### REQUIRED WORK:
When a line in the material contains the word "setence", copy it.

"""

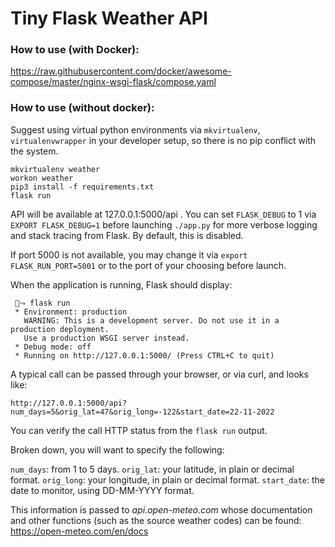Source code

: # Tiny Flask Weather API

### How to use (with Docker):

https://raw.githubusercontent.com/docker/awesome-compose/master/nginx-wsgi-flask/compose.yaml

### How to use (without docker):
Suggest using virtual python environments via `mkvirtualenv`, `virtualenvwrapper` in your developer setup, so there is no pip conflict with the system. 
```
mkvirtualenv weather
workon weather
pip3 install -f requirements.txt
flask run
```

API will be available at 127.0.0.1:5000/api .
You can set `FLASK_DEBUG` to 1 via `EXPORT FLASK_DEBUG=1` before launching `./app.py` for more verbose logging and stack tracing from Flask. By default, this is disabled.

If port 5000 is not available, you may change it via `export FLASK_RUN_PORT=5001` or to the port of your choosing before launch.

When the application is running, Flask should display:
```
 🌈⤳ flask run
 * Environment: production
   WARNING: This is a development server. Do not use it in a production deployment.
   Use a production WSGI server instead.
 * Debug mode: off
 * Running on http://127.0.0.1:5000/ (Press CTRL+C to quit)
```
 
A typical call can be passed through your browser, or via curl, and looks like:
```
http://127.0.0.1:5000/api?num_days=5&orig_lat=47&orig_long=-122&start_date=22-11-2022
```

You can verify the call HTTP status from the `flask run` output.

Broken down, you will want to specify the following:

`num_days`: from 1 to 5 days.
`orig_lat`: your latitude, in plain or decimal format.
`orig_long`: your longitude, in plain or decimal format.
`start_date`: the date to monitor, using DD-MM-YYYY format.

This information is passed to *api.open-meteo.com* whose documentation and other functions (such as the source weather codes) can be found: https://open-meteo.com/en/docs
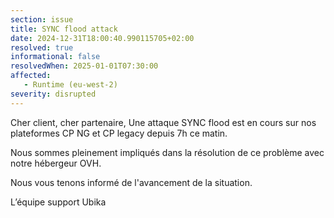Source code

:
 ```yaml
--- 
section: issue 
title: SYNC flood attack 
date: 2024-12-31T18:00:40.990115705+02:00 
resolved: true 
informational: false 
resolvedWhen: 2025-01-01T07:30:00
affected: 
   - Runtime (eu-west-2) 
severity: disrupted 
--- 
```

Cher client, cher partenaire,
Une attaque SYNC flood est en cours sur nos plateformes CP NG et CP legacy depuis 7h ce matin.

Nous sommes pleinement impliqués dans la résolution de ce problème avec notre hébergeur OVH.

Nous vous tenons informé de l'avancement de la situation.


L’équipe support Ubika
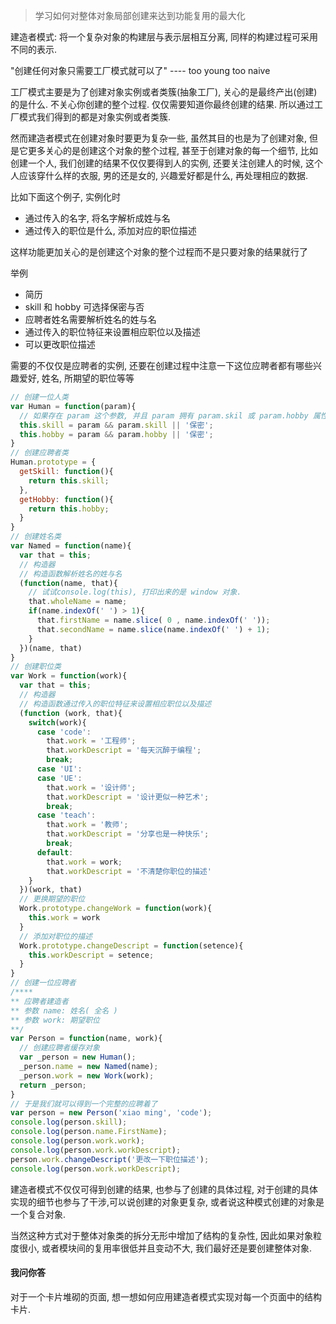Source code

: > 学习如何对整体对象局部创建来达到功能复用的最大化

建造者模式: 将一个复杂对象的构建层与表示层相互分离, 同样的构建过程可采用不同的表示.

"创建任何对象只需要工厂模式就可以了" ---- too young too naive

工厂模式主要是为了创建对象实例或者类簇(抽象工厂), 关心的是最终产出(创建)的是什么. 不关心你创建的整个过程. 仅仅需要知道你最终创建的结果. 所以通过工厂模式我们得到的都是对象实例或者类簇.

然而建造者模式在创建对象时要更为复杂一些, 虽然其目的也是为了创建对象, 但是它更多关心的是创建这个对象的整个过程, 甚至于创建对象的每一个细节, 比如创建一个人, 我们创建的结果不仅仅要得到人的实例, 还要关注创建人的时候, 这个人应该穿什么样的衣服, 男的还是女的, 兴趣爱好都是什么, 再处理相应的数据. 

比如下面这个例子, 实例化时

- 通过传入的名字, 将名字解析成姓与名
- 通过传入的职位是什么, 添加对应的职位描述

这样功能更加关心的是创建这个对象的整个过程而不是只要对象的结果就行了

举例

- 简历
- skill 和 hobby 可选择保密与否
- 应聘者姓名需要解析姓名的姓与名
- 通过传入的职位特征来设置相应职位以及描述
- 可以更改职位描述

需要的不仅仅是应聘者的实例, 还要在创建过程中注意一下这位应聘者都有哪些兴趣爱好, 姓名, 所期望的职位等等

```javascript
// 创建一位人类
var Human = function(param){
  // 如果存在 param 这个参数, 并且 param 拥有 param.skil 或 param.hobby 属性, 就用这个属性赋值给 this 的 skill 属性, 否则将用默认值'保密'来设置
  this.skill = param && param.skill || '保密';
  this.hobby = param && param.hobby || '保密';
}
// 创建应聘者类
Human.prototype = {
  getSkill: function(){
    return this.skill;
  },
  getHobby: function(){
    return this.hobby;
  }
}
// 创建姓名类
var Named = function(name){
  var that = this;
  // 构造器
  // 构造函数解析姓名的姓与名
  (function(name, that){
    // 试试console.log(this), 打印出来的是 window 对象.
    that.wholeName = name;
    if(name.indexOf(' ') > 1){
      that.firstName = name.slice( 0 , name.indexOf(' '));
      that.secondName = name.slice(name.indexOf(' ') + 1);
    }
  })(name, that)
}
// 创建职位类
var Work = function(work){
  var that = this;
  // 构造器
  // 构造函数通过传入的职位特征来设置相应职位以及描述
  (function (work, that){
  	switch(work){
      case 'code':
        that.work = '工程师';
        that.workDescript = '每天沉醉于编程';
        break;
      case 'UI':
      case 'UE':
        that.work = '设计师';
        that.workDescript = '设计更似一种艺术';
        break;
      case 'teach':
        that.work = '教师';
        that.workDescript = '分享也是一种快乐';
        break;
      default:
        that.work = work;
        that.workDescript = '不清楚你职位的描述'
	}
  })(work, that)
  // 更换期望的职位
  Work.prototype.changeWork = function(work){
  	this.work = work
  }
  // 添加对职位的描述
  Work.prototype.changeDescript = function(setence){
  	this.workDescript = setence;
  }
}
// 创建一位应聘者
/****
** 应聘者建造者
** 参数 name: 姓名( 全名 )
** 参数 work: 期望职位
**/
var Person = function(name, work){
  // 创建应聘者缓存对象
  var _person = new Human();
  _person.name = new Named(name);
  _person.work = new Work(work);
  return _person;
}
// 于是我们就可以得到一个完整的应聘着了
var person = new Person('xiao ming', 'code');
console.log(person.skill);
console.log(person.name.FirstName);
console.log(person.work.work);
console.log(person.work.workDescript);
person.work.changeDescript('更改一下职位描述');
console.log(person.work.workDescript);
```

建造者模式不仅仅可得到创建的结果, 也参与了创建的具体过程, 对于创建的具体实现的细节也参与了干涉,可以说创建的对象更复杂, 或者说这种模式创建的对象是一个复合对象. 

当然这种方式对于整体对象类的拆分无形中增加了结构的复杂性, 因此如果对象粒度很小, 或者模块间的复用率很低并且变动不大, 我们最好还是要创建整体对象.

#### 我问你答

对于一个卡片堆砌的页面, 想一想如何应用建造者模式实现对每一个页面中的结构卡片. 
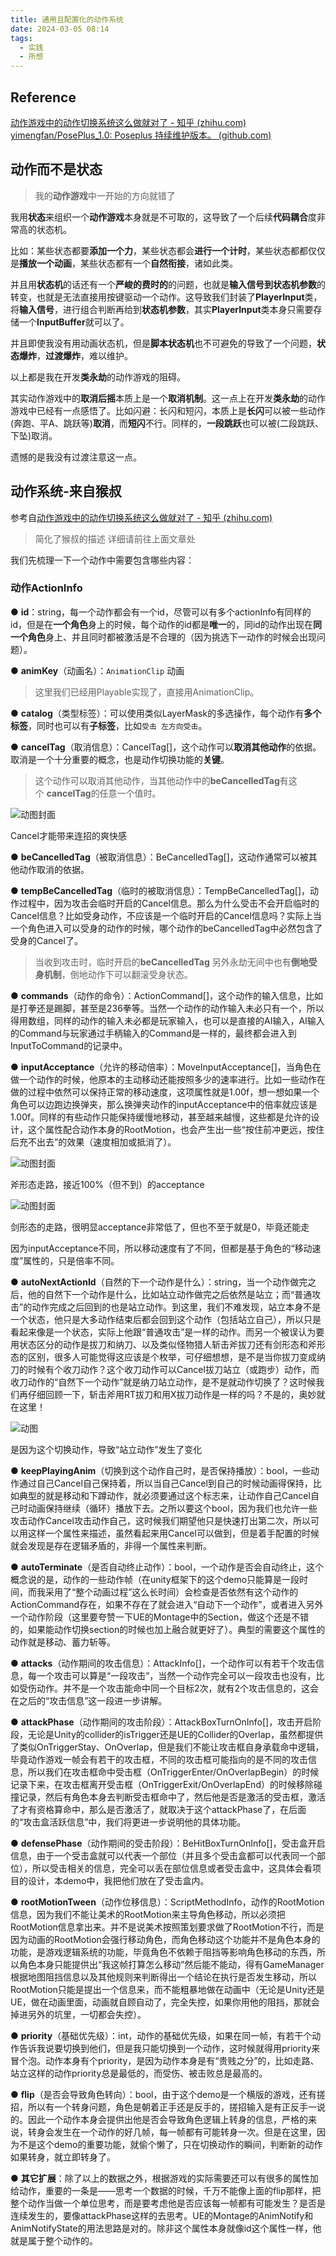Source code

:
 ```yaml
---
title: 通用且配置化的动作系统
date: 2024-03-05 08:14
tags:
  - 实践
  - 所想
---
```


## Reference

[动作游戏中的动作切换系统这么做就对了 - 知乎 (zhihu.com)](https://zhuanlan.zhihu.com/p/663335854?utm_id=0)
[yimengfan/PosePlus_1.0: Poseplus 持续维护版本。 (github.com)](https://github.com/yimengfan/PosePlus_1.0)

## 动作而不是状态

>我的**动作游戏**中一开始的方向就错了

我用**状态**来组织一个**动作游戏**本身就是不可取的，这导致了一个后续**代码耦合**度非常高的状态机。

比如：某些状态都要**添加一个力**，某些状态都会**进行一个计时**，某些状态都都仅仅是**播放一个动画**，某些状态都有一个**自然衔接**，诸如此类。

并且用**状态机**的话还有一个**严峻的费时的**的问题，也就是**输入信号到状态机参数**的转变，也就是无法直接用按键驱动一个动作。这导致我们封装了**PlayerInput**类，将**输入信号**，进行组合判断再给到**状态机参数**，其实**PlayerInput**类本身只需要存储一个**InputBuffer**就可以了。

并且即使我没有用动画状态机，但是**脚本状态机**也不可避免的导致了一个问题，**状态爆炸**，**过渡爆炸**，难以维护。

以上都是我在开发**类永劫**的动作游戏的阻碍。

其实动作游戏中的**取消后摇**本质上是一个**取消机制**。这一点上在开发**类永劫**的动作游戏中已经有一点感悟了。比如闪避：长闪和短闪，本质上是**长闪**可以被一些动作(奔跑、平A、跳跃等)**取消**，而**短闪**不行。同样的，**一段跳跃**也可以被(二段跳跃、下坠)取消。

遗憾的是我没有过渡注意这一点。

## 动作系统-来自猴叔

参考自[动作游戏中的动作切换系统这么做就对了 - 知乎 (zhihu.com)](https://zhuanlan.zhihu.com/p/663335854?utm_id=0)

>简化了猴叔的描述 详细请前往上面文章处

我们先梳理一下一个动作中需要包含哪些内容：

### 动作ActionInfo

● **id**：string，每一个动作都会有一个id，尽管可以有多个actionInfo有同样的id，但是在**一个角色**身上的时候，每个动作的id都是**唯一**的，同id的动作出现在**同一个角色**身上、并且同时都被激活是不合理的（因为挑选下一动作的时候会出现问题）。

● **animKey**（动画名）：`AnimationClip` 动画

>这里我们已经用Playable实现了，直接用AnimationClip。

● **catalog**（类型标签）：可以使用类似LayerMask的多选操作，每个动作有**多个标签**，同时也可以有**子标签**，比如`受击 左方向受击`。

● **cancelTag**（取消信息）：CancelTag[]，这个动作可以**取消其他动作**的依据。取消是一个十分重要的概念，也是动作切换功能的**关键**。

>这个动作可以取消其他动作，当其他动作中的**beCancelledTag**有这个 **cancelTag**的任意一个值时。
  

![动图封面](media/动图封面-1.jpg)

Cancel才能带来连招的爽快感

● **beCancelledTag**（被取消信息）：BeCancelledTag[]，这动作通常可以被其他动作取消的依据。

● **tempBeCancelledTag**（临时的被取消信息）：TempBeCancelledTag[]，动作过程中，因为攻击会临时开启的Cancel信息。那么为什么受击不会开启临时的Cancel信息？比如受身动作，不应该是一个临时开启的Cancel信息吗？实际上当一个角色进入可以受身的动作的时候，哪个动作的beCancelledTag中必然包含了受身的Cancel了。

>当收到攻击时，临时开启的**beCancelledTag**
>另外永劫无间中也有**倒地受身机制**，倒地动作下可以翻滚受身状态。

● **commands**（动作的命令）：ActionCommand[]，这个动作的输入信息，比如是打拳还是踢脚，甚至是236拳等。当然一个动作的动作输入未必只有一个，所以得用数组，同样的动作的输入未必都是玩家输入，也可以是直接的AI输入，AI输入的Command与玩家通过手柄输入的Command是一样的，最终都会进入到InputToCommand的记录中。

● **inputAcceptance**（允许的移动倍率）：MoveInputAcceptance[]，当角色在做一个动作的时候，他原本的主动移动还能按照多少的速率进行。比如一些动作在做的过程中依然可以保持正常的移动速度，这项属性就是1.00f，想一想如果一个角色可以边跑边换弹夹，那么换弹夹动作的inputAcceptance中的倍率就应该是1.00f。同样的有些动作只能保持缓慢地移动，甚至越来越慢，这些都是允许的设计，这个属性配合动作本身的RootMotion，也会产生出一些“按住前冲更远，按住后充不出去”的效果（速度相加或抵消了）。

![动图封面](media/动图封面-2.jpg)

斧形态走路，接近100%（但不到）的acceptance

![动图封面](media/动图封面.jpg)

剑形态的走路，很明显acceptance非常低了，但也不至于就是0，毕竟还能走

因为inputAcceptance不同，所以移动速度有了不同，但都是基于角色的“移动速度”属性的，只是倍率不同。

● **autoNextActionId**（自然的下一个动作是什么）：string，当一个动作做完之后，他的自然下一个动作是什么，比如站立动作做完之后依然是站立；而“普通攻击”的动作完成之后回到的也是站立动作。到这里，我们不难发现，站立本身不是一个状态，他只是大多动作结束后都会回到这个动作（包括站立自己），所以只是看起来像是一个状态，实际上他跟“普通攻击”是一样的动作。而另一个被误认为要用状态区分的动作是拔刀和纳刀、以及类似怪物猎人斩击斧拔刀还有剑形态和斧形态的区别，很多人可能觉得这应该是个枚举，可仔细想想，是不是当你拔刀变成纳刀的时候有个收刀动作？这个收刀动作可以Cancel拔刀站立（或跑步）动作，而收刀动作的“自然下一个动作”就是纳刀站立动作，是不是就动作切换了？这时候我们再仔细回顾一下，斩击斧用RT拔刀和用X拔刀动作是一样的吗？不是的，奥妙就在这里！

![动图](media/动图.webp)

是因为这个切换动作，导致“站立动作”发生了变化

● **keepPlayingAnim**（切换到这个动作自己时，是否保持播放）：bool，一些动作通过自己Cancel自己保持着，所以当自己Cancel到自己的时候动画得保持，比如典型的就是移动和下蹲动作，就必须要通过这个标志来，让动作自己Cancel自己时动画保持继续（循环）播放下去。之所以要这个bool，因为我们也允许一些攻击动作Cancel攻击动作自己，这时候我们期望他只是快速打出第二次，所以可以用这样一个属性来描述，虽然看起来用Cancel可以做到，但是着手配置的时候就会发现是存在逻辑矛盾的，非得一个属性来判断。

● **autoTerminate**（是否自动终止动作）：bool，一个动作是否会自动终止，这个概念说的是，动作的一些动作帧（在unity框架下的这个demo只能算是一段时间，而我采用了“整个动画过程”这么长时间）会检查是否依然有这个动作的ActionCommand存在，如果不存在了就会进入“自动下一个动作”，或者进入另外一个动作阶段（这里要夸赞一下UE的Montage中的Section，做这个还是不错的，如果能动作切换section的时候也加上融合就更好了）。典型的需要这个属性的动作就是移动、蓄力斩等。

● **attacks**（动作期间的攻击信息）：AttackInfo[]，一个动作可以有若干个攻击信息，每一个攻击可以算是“一段攻击”，当然一个动作完全可以一段攻击也没有，比如受伤动作。并不是一个攻击能命中同一个目标2次，就有2个攻击信息的，这会在之后的“攻击信息”这一段进一步讲解。

● **attackPhase**（动作期间的攻击阶段）：AttackBoxTurnOnInfo[]，攻击开启阶段，无论是Unity的collider的isTrigger还是UE的Collider的Overlap，虽然都提供了类似OnTriggerStay、OnOverlap，但是我们不能让攻击框自身承载命中逻辑，毕竟动作游戏一帧会有若干的攻击框，不同的攻击框可能指向的是不同的攻击信息，所以我们在攻击框命中受击框（OnTriggerEnter/OnOverlapBegin）的时候记录下来，在攻击框离开受击框（OnTriggerExit/OnOverlapEnd）的时候移除碰撞记录，然后有角色本身去判断受击框命中了，然后他是否是激活的受击框，激活了才有资格算命中，那么是否激活了，就取决于这个attackPhase了，在后面的“攻击盒活跃信息”中，我们将更进一步说明他的具体功能。

● **defensePhase**（动作期间的受击阶段）：BeHitBoxTurnOnInfo[]，受击盒开启信息，由于一个受击盒就可以代表一个部位（并且多个受击盒都可以代表同一个部位），所以受击相关的信息，完全可以丢在部位信息或者受击盒中，这具体会看项目的设计，本demo中，我把他们放在了受击盒内。

● **rootMotionTween**（动作位移信息）：ScriptMethodInfo，动作的RootMotion信息，因为我们不能让美术的RootMotion来主导角色移动，所以必须把RootMotion信息拿出来。并不是说美术按照策划要求做了RootMotion不行，而是因为动画的RootMotion会强行移动角色，而角色移动这个功能并不是角色本身的功能，是游戏逻辑系统的功能，毕竟角色不依赖于阻挡等影响角色移动的东西，所以角色本身只能提供出“我这帧打算怎么移动”然后能不能动，得有GameManager根据地图阻挡信息以及其他规则来判断得出一个结论在执行是否发生移动，所以RootMotion只能是提出一个信息来，而不能粗暴地做在动画中（无论是Unity还是UE，做在动画里面，动画就自顾自动了，完全失控，如果你用他的阻挡，那就会掉进另外的坑里，一切都会失控）。

● **priority**（基础优先级）：int，动作的基础优先级，如果在同一帧，有若干个动作告诉我说要切换到他们，但是我只能切换到一个动作，这时候就得用priority来冒个泡。动作本身有个priority，是因为动作本身是有“贵贱之分”的，比如走路、站立这样的动作priority总是最低的，而受伤、被击败总是最高的。

● **flip**（是否会导致角色转向）：bool，由于这个demo是一个横版的游戏，还有搓招，所以有一个转身问题，角色是朝着正手还是反手的，搓招输入是有正反手一说的。因此一个动作本身会提供出他是否会导致角色逻辑上转身的信息，严格的来说，转身会发生在一个动作的好几帧，每一帧都有可能转身一次。但是在这里，因为不是这个demo的重要功能，就偷个懒了，只在切换动作的瞬间，判断新的动作如果转身，就立即转身了。

● **其它扩展**：除了以上的数据之外，根据游戏的实际需要还可以有很多的属性加给动作，重要的一条是——思考一个数据的时候，千万不能像上面的flip那样，把整个动作当做一个单位思考，而是要考虑他是否应该每一帧都有可能发生？是否是连续发生的，要像attackPhase这样的去思考。UE的Montage的AnimNotify和AnimNotifyState的用法思路是对的。除非这个属性本身就像id这个属性一样，他就是属于整个动作的。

"""

### RESPONSE FOR THIS EXERCISE:
  Work.prototype.changeDescript = function(setence){
  	this.workDescript = setence;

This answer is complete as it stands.